Completing Missing Time Series in DuckDB: generate_series + LAST_VALUE in Action

Master three time series completion strategies in DuckDB—zero-filling, forward fill, and linear interpolation—to solve missing data problems in reports.

Completing Missing Time Series in DuckDB: generate_series + LAST_VALUE in Action

Your boss wants “daily sales data for last week,” but your table only has dates with transactions. What do you do with the missing days?

This is one of the most classic problems data analysts face: gaps in time series data.

When you export sales records from a business database, typically only dates with actual transactions appear. Days with zero activity simply don’t exist in the table. But your boss wants data for every single day — even days with zero sales need to show up.

This article covers three time series completion strategies in DuckDB, from simple zero-filling to advanced forward fill and linear interpolation.

The Problem Scenario: Missing Sales Data

Suppose you have a sales table recording daily revenue:

CREATE TABLE sales AS
SELECT * FROM VALUES
  ('2024-01-01', 1500),
  ('2024-01-02', 2300),
  ('2024-01-04', 1800),
  ('2024-01-05', 3200)
AS t(day, amount);

Notice: January 3rd has no transaction record, so it doesn’t exist in the table.

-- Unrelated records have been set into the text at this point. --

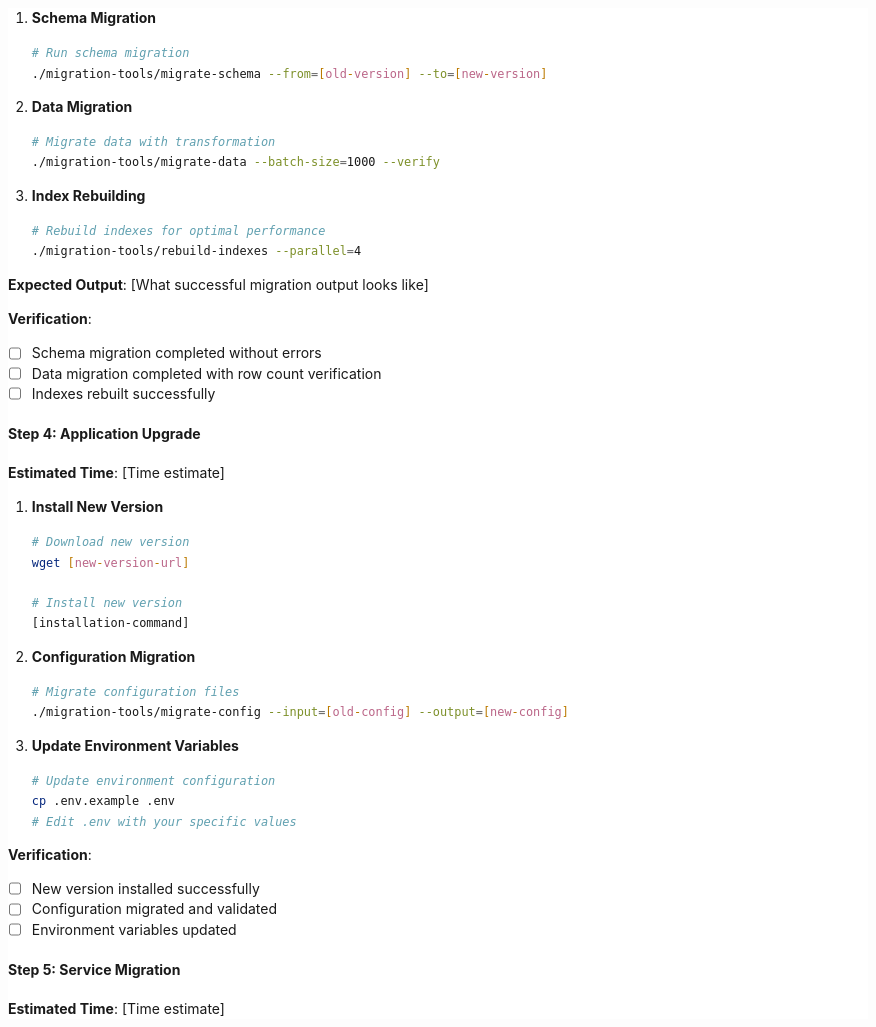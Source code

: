 1. **Schema Migration**
   ```bash
   # Run schema migration
   ./migration-tools/migrate-schema --from=[old-version] --to=[new-version]
   ```

2. **Data Migration**
   ```bash
   # Migrate data with transformation
   ./migration-tools/migrate-data --batch-size=1000 --verify
   ```

3. **Index Rebuilding**
   ```bash
   # Rebuild indexes for optimal performance
   ./migration-tools/rebuild-indexes --parallel=4
   ```

**Expected Output**: [What successful migration output looks like]

**Verification**:
- [ ] Schema migration completed without errors
- [ ] Data migration completed with row count verification
- [ ] Indexes rebuilt successfully

#### Step 4: Application Upgrade
**Estimated Time**: [Time estimate]

1. **Install New Version**
   ```bash
   # Download new version
   wget [new-version-url]
   
   # Install new version
   [installation-command]
   ```

2. **Configuration Migration**
   ```bash
   # Migrate configuration files
   ./migration-tools/migrate-config --input=[old-config] --output=[new-config]
   ```

3. **Update Environment Variables**
   ```bash
   # Update environment configuration
   cp .env.example .env
   # Edit .env with your specific values
   ```

**Verification**:
- [ ] New version installed successfully
- [ ] Configuration migrated and validated
- [ ] Environment variables updated

#### Step 5: Service Migration
**Estimated Time**: [Time estimate]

If you aggregate directly by date, you get:

day        | amount
-----------+-------
2024-01-01 | 1500
2024-01-02 | 2300
2024-01-04 | 1800
2024-01-05 | 3200

The gap on Jan 3 breaks trend lines, skews moving averages, and creates visual discontinuities in charts.

Step One: Generate a Complete Date Sequence

DuckDB’s generate_series() function is the starting point for solving this problem. It can produce a continuous date sequence:

WITH dates AS (
  SELECT unnest(generate_series(
    DATE '2024-01-01', 
    DATE '2024-01-05', 
    INTERVAL '1' DAY
  )) AS day
)
SELECT * FROM dates;

Output:

        day        
-------------------
 2024-01-01
 2024-01-02
 2024-01-03
 2024-01-04
 2024-01-05

Key points:

  • generate_series(start, end, step) produces a sequence from start to end
  • unnest() expands the generated array into rows
  • Intervals can be INTERVAL '1' DAY, INTERVAL '1' HOUR, etc.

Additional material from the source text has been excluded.